Listed entries: Begin

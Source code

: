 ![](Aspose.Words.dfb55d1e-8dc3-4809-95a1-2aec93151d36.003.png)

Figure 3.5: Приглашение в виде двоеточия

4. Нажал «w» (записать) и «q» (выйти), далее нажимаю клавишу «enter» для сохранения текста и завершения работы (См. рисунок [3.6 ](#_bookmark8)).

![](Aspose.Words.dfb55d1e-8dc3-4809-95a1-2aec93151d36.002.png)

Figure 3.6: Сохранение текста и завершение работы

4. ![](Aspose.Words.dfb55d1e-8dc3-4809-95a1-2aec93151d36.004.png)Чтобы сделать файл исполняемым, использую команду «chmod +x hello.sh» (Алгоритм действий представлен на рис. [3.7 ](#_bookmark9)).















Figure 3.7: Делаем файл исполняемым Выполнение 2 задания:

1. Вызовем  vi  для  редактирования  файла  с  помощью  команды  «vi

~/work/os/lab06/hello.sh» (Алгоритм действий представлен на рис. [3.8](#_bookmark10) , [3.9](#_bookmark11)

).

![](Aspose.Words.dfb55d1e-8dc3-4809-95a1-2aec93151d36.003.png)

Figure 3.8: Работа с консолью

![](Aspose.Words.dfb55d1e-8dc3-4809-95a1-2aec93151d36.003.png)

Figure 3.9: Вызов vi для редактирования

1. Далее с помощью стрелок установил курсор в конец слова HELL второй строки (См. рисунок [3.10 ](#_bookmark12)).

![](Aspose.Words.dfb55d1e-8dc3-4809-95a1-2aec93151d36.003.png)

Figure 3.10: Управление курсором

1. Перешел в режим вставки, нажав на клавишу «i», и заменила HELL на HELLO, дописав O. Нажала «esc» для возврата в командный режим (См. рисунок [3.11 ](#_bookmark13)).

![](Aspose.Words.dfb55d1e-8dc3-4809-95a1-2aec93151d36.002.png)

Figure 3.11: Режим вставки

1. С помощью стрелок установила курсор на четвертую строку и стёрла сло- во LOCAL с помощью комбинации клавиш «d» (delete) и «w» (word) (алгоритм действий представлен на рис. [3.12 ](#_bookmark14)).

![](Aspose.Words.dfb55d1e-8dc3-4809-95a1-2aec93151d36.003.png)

Listed entries: End

### What this task involves
Where the string "текста" turns up in a line of the data above, copy that whole line.

### Response box
4. Нажал «w» (записать) и «q» (выйти), далее нажимаю клавишу «enter» для сохранения текста и завершения работы (См. рисунок [3.6 ](#_bookmark8)).
Figure 3.6: Сохранение текста и завершение работы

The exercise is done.